(Data provided Opens)
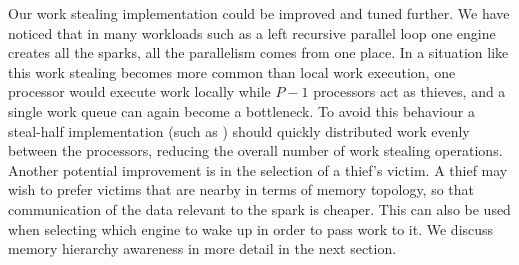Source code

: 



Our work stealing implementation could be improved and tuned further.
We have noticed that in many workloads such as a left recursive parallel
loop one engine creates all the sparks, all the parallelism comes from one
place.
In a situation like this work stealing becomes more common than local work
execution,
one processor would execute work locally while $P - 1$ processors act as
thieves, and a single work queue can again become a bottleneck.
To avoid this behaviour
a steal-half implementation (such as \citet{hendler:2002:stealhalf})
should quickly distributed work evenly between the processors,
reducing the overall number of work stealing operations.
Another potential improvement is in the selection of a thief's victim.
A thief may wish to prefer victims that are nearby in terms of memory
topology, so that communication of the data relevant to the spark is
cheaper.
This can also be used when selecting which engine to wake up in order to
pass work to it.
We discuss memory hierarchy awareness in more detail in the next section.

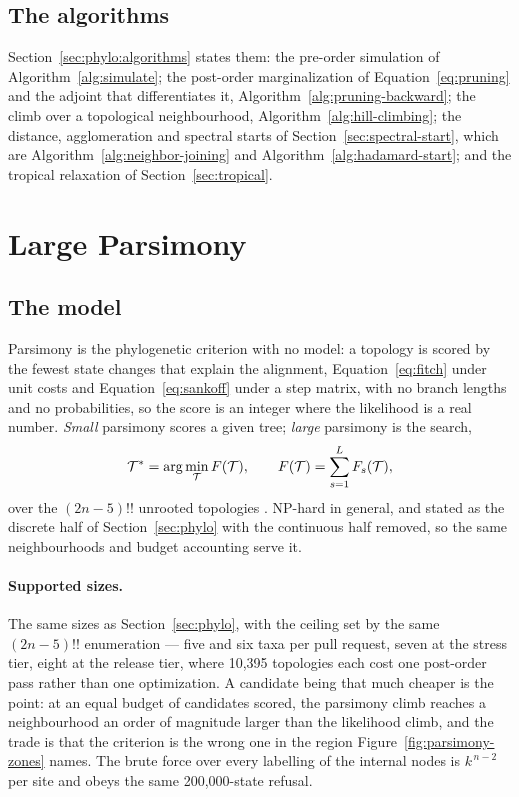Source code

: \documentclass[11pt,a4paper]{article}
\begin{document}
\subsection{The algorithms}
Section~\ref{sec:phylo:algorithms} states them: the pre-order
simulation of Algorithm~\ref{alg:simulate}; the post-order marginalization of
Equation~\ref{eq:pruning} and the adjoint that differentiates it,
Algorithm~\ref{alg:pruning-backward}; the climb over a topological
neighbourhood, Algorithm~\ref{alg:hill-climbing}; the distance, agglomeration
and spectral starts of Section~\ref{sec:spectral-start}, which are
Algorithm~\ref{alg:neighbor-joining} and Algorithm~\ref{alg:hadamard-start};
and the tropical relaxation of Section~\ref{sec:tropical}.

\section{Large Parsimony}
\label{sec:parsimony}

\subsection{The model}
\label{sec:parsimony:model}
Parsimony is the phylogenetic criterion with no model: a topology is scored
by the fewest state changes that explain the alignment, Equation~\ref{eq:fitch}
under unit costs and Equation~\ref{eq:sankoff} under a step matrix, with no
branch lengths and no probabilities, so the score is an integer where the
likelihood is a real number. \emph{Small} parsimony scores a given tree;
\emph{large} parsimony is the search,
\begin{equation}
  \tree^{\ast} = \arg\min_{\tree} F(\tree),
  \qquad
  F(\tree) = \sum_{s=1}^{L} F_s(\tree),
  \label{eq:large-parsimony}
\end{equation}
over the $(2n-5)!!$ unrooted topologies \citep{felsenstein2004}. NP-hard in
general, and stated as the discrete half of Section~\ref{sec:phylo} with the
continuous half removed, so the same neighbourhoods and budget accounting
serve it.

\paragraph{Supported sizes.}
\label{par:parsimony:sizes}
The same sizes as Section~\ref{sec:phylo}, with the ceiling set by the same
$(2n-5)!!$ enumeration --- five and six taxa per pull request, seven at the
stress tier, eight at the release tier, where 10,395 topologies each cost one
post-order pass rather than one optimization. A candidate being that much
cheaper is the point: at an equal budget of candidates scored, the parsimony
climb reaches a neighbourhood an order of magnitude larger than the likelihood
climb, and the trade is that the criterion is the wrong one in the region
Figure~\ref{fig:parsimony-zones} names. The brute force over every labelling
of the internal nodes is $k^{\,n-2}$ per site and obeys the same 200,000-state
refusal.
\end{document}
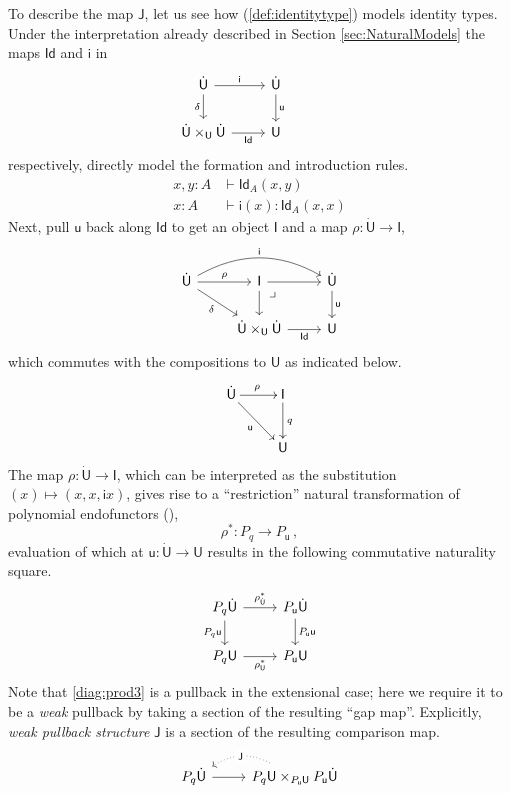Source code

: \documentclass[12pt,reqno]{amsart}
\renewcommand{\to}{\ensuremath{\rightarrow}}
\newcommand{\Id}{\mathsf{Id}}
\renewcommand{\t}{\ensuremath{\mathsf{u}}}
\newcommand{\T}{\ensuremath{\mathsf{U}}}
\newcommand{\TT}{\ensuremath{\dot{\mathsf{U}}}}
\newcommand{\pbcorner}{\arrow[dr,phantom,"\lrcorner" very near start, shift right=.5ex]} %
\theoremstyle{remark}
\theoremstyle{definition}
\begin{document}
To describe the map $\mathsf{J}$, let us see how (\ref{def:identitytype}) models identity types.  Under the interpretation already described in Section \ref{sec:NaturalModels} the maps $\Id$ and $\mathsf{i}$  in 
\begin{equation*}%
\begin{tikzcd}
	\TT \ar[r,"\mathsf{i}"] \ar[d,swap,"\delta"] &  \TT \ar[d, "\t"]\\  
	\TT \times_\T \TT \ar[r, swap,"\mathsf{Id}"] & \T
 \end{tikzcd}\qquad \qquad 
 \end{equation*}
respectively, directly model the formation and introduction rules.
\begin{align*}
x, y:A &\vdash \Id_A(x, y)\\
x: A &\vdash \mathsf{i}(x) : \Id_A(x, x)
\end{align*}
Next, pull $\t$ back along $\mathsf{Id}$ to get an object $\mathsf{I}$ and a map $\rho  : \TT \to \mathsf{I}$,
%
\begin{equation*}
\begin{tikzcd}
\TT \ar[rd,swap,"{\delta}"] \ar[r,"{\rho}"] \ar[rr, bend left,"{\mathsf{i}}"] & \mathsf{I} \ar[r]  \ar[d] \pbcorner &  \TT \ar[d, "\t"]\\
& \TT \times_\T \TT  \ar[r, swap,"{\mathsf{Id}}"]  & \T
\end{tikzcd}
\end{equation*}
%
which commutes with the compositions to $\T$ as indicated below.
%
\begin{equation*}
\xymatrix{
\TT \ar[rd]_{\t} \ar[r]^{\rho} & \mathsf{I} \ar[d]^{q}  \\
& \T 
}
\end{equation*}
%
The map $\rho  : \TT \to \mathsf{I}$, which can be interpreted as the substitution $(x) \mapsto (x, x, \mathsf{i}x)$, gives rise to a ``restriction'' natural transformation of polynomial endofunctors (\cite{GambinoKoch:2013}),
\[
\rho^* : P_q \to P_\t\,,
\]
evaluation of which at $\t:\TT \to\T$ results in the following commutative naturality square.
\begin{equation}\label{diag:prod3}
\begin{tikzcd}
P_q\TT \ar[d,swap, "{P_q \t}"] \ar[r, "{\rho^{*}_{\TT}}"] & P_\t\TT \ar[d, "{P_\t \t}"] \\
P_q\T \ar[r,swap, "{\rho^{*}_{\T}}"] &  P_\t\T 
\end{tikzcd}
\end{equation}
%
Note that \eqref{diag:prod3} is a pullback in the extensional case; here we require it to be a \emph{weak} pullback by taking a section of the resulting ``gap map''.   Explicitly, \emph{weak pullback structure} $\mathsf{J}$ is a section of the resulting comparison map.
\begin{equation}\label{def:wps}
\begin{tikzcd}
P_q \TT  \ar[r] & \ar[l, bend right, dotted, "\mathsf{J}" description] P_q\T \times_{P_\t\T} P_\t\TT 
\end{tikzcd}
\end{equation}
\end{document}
(Data provided Closes)
(Data provided Opens)
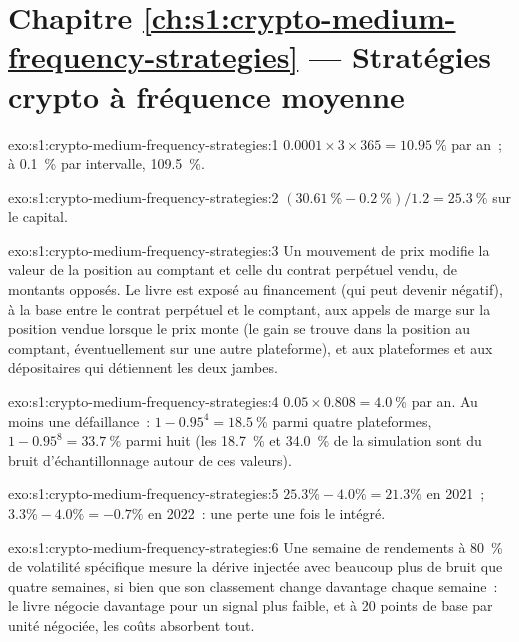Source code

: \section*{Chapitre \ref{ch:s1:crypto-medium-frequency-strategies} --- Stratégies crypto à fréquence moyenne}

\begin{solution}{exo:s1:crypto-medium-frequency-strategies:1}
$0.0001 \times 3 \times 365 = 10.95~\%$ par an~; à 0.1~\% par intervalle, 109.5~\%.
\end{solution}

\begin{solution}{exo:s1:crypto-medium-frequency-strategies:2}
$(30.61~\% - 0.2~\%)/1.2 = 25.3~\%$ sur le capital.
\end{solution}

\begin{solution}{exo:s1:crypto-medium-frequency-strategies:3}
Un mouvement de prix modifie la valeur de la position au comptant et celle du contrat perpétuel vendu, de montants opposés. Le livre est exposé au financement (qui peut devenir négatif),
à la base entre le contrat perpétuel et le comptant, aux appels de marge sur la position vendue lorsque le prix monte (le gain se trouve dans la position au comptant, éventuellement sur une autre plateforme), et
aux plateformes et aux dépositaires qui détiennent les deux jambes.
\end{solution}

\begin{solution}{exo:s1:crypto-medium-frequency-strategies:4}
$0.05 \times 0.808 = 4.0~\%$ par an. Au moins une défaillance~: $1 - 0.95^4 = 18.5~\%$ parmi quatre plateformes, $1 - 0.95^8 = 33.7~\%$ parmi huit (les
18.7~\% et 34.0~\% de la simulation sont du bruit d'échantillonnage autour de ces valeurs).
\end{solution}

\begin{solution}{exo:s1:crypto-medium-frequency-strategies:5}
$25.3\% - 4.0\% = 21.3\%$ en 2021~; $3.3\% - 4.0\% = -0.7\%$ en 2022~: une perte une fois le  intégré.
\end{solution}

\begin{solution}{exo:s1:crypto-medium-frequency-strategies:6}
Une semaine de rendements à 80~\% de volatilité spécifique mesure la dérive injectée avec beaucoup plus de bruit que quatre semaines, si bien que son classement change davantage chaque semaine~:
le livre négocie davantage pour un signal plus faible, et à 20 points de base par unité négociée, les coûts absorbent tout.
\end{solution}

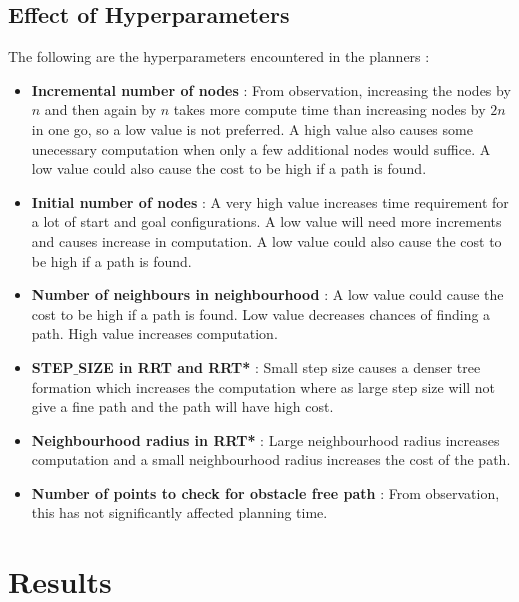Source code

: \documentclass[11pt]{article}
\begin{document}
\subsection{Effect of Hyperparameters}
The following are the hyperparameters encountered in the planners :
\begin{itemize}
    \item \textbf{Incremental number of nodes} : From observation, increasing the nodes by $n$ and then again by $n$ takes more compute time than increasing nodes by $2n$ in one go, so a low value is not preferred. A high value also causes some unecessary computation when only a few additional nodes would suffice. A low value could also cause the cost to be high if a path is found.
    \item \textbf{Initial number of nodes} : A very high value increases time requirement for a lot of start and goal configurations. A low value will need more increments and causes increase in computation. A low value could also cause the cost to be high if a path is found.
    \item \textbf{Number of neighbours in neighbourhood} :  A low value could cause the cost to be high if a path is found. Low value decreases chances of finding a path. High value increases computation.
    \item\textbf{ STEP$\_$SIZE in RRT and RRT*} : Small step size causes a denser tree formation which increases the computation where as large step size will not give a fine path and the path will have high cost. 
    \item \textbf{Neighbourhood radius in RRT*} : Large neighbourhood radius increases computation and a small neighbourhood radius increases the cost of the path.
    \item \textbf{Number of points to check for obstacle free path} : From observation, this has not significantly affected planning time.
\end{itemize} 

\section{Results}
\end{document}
(Data provided Closes)
## Exercise details
Each line that holds the word "perpétuel" should be extracted from the records.

## Solution to this exercise
Un mouvement de prix modifie la valeur de la position au comptant et celle du contrat perpétuel vendu, de montants opposés. Le livre est exposé au financement (qui peut devenir négatif),
à la base entre le contrat perpétuel et le comptant, aux appels de marge sur la position vendue lorsque le prix monte (le gain se trouve dans la position au comptant, éventuellement sur une autre plateforme), et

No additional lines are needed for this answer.